What is being asked —
Nothing but an exact copy is wanted: the line with "Assumptions: no winding" and each line after it in the data below, last line included.

Recorded data —
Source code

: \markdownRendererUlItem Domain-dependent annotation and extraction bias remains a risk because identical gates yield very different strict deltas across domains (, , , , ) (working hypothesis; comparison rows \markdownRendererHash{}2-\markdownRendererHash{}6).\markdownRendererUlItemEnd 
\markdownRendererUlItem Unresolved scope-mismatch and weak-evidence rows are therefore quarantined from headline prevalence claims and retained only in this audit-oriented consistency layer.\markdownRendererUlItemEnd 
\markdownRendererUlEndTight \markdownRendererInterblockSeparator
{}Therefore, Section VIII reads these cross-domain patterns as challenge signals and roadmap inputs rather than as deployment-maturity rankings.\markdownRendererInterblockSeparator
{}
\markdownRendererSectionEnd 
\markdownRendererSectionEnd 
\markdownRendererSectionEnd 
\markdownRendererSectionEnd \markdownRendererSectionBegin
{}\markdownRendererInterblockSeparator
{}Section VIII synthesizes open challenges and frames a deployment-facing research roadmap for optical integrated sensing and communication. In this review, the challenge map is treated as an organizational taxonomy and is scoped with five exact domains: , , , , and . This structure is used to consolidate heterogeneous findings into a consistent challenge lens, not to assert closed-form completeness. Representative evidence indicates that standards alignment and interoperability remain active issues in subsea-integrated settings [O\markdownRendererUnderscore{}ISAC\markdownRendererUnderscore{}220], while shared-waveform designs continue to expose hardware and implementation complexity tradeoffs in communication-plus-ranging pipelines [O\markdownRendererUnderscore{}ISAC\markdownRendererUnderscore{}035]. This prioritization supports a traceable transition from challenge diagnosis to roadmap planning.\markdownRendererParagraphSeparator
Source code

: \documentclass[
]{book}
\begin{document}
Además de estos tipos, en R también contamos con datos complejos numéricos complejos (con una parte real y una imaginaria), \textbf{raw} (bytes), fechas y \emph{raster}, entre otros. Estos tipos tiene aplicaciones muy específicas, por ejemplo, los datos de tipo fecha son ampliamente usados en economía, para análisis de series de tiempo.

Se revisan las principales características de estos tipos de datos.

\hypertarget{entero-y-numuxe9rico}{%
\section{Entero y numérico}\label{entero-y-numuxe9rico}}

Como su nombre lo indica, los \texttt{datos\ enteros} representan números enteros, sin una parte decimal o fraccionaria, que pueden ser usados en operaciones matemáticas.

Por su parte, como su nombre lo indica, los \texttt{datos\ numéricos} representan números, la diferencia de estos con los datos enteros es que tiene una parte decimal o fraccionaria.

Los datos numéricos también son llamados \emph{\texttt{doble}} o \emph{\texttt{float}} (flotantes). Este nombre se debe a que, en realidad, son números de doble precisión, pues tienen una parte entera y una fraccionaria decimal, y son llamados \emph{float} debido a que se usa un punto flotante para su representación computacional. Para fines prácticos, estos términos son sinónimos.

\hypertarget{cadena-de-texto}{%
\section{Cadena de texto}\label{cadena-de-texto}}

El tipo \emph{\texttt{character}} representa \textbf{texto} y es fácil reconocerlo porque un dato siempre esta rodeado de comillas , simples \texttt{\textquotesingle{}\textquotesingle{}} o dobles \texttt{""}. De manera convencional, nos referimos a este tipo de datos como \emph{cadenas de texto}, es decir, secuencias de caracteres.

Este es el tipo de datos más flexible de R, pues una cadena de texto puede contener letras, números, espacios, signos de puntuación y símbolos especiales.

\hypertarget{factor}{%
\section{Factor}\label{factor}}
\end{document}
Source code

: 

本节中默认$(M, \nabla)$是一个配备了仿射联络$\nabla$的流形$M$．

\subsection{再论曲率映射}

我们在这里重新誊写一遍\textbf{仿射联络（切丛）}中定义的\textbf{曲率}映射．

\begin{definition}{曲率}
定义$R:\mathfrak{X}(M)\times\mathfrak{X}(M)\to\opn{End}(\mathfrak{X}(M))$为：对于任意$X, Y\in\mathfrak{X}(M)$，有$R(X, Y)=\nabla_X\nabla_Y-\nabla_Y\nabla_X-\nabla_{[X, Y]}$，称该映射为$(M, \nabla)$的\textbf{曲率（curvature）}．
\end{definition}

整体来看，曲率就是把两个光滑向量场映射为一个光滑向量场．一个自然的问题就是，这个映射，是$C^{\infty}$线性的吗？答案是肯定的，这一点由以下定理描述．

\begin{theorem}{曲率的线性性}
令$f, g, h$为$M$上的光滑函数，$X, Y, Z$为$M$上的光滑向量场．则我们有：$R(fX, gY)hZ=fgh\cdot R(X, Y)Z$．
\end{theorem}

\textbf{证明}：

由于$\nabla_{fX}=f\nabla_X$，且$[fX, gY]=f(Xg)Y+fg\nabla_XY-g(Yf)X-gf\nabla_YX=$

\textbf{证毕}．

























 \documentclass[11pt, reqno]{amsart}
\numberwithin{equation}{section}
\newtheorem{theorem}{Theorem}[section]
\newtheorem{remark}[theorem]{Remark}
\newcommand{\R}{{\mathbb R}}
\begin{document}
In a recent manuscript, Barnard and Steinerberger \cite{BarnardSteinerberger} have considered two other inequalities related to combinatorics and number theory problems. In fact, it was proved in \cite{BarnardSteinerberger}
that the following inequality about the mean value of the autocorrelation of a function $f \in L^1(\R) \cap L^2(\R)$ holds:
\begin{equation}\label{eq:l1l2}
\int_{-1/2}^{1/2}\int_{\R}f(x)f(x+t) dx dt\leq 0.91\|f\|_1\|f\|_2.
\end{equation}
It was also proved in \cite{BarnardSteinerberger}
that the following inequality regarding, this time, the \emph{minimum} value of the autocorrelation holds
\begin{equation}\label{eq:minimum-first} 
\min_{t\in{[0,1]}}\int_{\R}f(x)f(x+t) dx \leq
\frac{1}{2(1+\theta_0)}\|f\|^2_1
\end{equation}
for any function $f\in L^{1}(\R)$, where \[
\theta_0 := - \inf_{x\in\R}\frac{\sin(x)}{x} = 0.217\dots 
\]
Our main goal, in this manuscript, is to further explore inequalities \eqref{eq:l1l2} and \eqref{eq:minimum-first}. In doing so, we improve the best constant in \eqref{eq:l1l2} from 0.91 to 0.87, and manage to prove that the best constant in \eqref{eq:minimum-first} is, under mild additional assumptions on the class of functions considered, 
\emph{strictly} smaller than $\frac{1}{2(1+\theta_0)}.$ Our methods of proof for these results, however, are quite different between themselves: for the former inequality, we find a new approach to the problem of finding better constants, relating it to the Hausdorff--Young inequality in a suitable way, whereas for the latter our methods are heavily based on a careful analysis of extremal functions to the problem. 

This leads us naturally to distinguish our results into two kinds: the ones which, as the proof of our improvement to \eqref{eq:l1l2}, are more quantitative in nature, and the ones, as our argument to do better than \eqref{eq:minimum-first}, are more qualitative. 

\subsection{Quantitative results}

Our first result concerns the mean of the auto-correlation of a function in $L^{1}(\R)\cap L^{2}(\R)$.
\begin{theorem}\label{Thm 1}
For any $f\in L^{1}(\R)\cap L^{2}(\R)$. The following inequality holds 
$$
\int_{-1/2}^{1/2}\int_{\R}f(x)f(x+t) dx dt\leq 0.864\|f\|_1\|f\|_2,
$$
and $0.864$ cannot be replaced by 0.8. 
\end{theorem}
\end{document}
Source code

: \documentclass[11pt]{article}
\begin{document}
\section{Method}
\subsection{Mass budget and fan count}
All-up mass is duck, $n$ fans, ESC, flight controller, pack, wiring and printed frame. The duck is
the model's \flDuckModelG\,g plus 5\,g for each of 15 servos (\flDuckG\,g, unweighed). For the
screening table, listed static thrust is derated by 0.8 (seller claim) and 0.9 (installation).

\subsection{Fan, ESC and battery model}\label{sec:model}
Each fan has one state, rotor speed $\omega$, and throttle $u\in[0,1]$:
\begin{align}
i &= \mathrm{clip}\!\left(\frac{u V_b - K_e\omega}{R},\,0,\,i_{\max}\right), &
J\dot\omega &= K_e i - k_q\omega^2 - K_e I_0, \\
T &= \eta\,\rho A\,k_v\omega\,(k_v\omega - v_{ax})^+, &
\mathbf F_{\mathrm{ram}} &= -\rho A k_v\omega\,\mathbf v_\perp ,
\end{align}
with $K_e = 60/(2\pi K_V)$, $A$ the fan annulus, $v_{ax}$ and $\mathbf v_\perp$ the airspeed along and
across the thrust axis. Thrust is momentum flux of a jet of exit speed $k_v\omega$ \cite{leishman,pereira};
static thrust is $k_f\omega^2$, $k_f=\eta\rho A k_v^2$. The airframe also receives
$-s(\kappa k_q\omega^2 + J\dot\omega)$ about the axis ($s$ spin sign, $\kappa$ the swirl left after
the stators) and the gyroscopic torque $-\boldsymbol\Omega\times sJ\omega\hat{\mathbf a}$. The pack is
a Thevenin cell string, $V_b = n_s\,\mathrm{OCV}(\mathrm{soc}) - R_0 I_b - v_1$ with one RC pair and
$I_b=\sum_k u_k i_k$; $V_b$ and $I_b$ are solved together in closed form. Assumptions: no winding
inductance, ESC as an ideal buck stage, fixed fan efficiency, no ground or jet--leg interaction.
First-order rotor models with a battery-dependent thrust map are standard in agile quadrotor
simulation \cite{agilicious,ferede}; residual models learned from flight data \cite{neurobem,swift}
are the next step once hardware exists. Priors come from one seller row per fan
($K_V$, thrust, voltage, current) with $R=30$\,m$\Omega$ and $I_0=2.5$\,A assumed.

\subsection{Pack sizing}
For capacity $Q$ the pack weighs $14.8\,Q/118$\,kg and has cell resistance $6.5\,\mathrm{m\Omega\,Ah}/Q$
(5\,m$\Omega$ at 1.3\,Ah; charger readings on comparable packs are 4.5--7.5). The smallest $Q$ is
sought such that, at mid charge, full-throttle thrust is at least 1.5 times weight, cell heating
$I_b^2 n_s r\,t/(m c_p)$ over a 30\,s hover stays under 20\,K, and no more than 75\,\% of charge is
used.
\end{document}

Task response —
$I_b=\sum_k u_k i_k$; $V_b$ and $I_b$ are solved together in closed form. Assumptions: no winding
inductance, ESC as an ideal buck stage, fixed fan efficiency, no ground or jet--leg interaction.
First-order rotor models with a battery-dependent thrust map are standard in agile quadrotor
simulation \cite{agilicious,ferede}; residual models learned from flight data \cite{neurobem,swift}
are the next step once hardware exists. Priors come from one seller row per fan
($K_V$, thrust, voltage, current) with $R=30$\,m$\Omega$ and $I_0=2.5$\,A assumed.

\subsection{Pack sizing}
For capacity $Q$ the pack weighs $14.8\,Q/118$\,kg and has cell resistance $6.5\,\mathrm{m\Omega\,Ah}/Q$
(5\,m$\Omega$ at 1.3\,Ah; charger readings on comparable packs are 4.5--7.5). The smallest $Q$ is
sought such that, at mid charge, full-throttle thrust is at least 1.5 times weight, cell heating
$I_b^2 n_s r\,t/(m c_p)$ over a 30\,s hover stays under 20\,K, and no more than 75\,\% of charge is
used.
\end{document}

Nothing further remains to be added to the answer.